- [Task statement] All entries should be printed precisely as written.

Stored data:
····················

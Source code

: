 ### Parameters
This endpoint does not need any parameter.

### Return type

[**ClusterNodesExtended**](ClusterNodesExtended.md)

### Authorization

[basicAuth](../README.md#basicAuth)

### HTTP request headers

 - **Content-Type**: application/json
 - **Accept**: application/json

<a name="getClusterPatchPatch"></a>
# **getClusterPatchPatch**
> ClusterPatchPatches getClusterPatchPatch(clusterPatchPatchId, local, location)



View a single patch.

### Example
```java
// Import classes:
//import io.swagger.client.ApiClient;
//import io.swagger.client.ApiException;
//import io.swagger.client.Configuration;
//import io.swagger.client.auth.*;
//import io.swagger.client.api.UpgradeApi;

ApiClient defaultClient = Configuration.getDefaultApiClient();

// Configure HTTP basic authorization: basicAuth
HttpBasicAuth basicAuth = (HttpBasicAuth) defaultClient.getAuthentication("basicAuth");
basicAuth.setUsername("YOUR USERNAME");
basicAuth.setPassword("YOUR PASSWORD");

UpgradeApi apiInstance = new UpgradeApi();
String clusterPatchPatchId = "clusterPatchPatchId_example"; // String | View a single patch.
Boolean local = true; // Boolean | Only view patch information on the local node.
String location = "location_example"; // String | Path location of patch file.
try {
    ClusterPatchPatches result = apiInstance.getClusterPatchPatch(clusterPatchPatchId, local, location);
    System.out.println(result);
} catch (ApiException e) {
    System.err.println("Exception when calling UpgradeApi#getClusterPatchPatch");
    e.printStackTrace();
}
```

····················

- [Exercise response]
Source code

: ### Parameters
This endpoint does not need any parameter.

### Return type

[**ClusterNodesExtended**](ClusterNodesExtended.md)

### Authorization

[basicAuth](../README.md#basicAuth)

### HTTP request headers

 - **Content-Type**: application/json
 - **Accept**: application/json

<a name="getClusterPatchPatch"></a>
# **getClusterPatchPatch**
> ClusterPatchPatches getClusterPatchPatch(clusterPatchPatchId, local, location)



View a single patch.

### Example
```java
// Import classes:
//import io.swagger.client.ApiClient;
//import io.swagger.client.ApiException;
//import io.swagger.client.Configuration;
//import io.swagger.client.auth.*;
//import io.swagger.client.api.UpgradeApi;

ApiClient defaultClient = Configuration.getDefaultApiClient();

// Configure HTTP basic authorization: basicAuth
HttpBasicAuth basicAuth = (HttpBasicAuth) defaultClient.getAuthentication("basicAuth");
basicAuth.setUsername("YOUR USERNAME");
basicAuth.setPassword("YOUR PASSWORD");

UpgradeApi apiInstance = new UpgradeApi();
String clusterPatchPatchId = "clusterPatchPatchId_example"; // String | View a single patch.
Boolean local = true; // Boolean | Only view patch information on the local node.
String location = "location_example"; // String | Path location of patch file.
try {
    ClusterPatchPatches result = apiInstance.getClusterPatchPatch(clusterPatchPatchId, local, location);
    System.out.println(result);
} catch (ApiException e) {
    System.err.println("Exception when calling UpgradeApi#getClusterPatchPatch");
    e.printStackTrace();
}
```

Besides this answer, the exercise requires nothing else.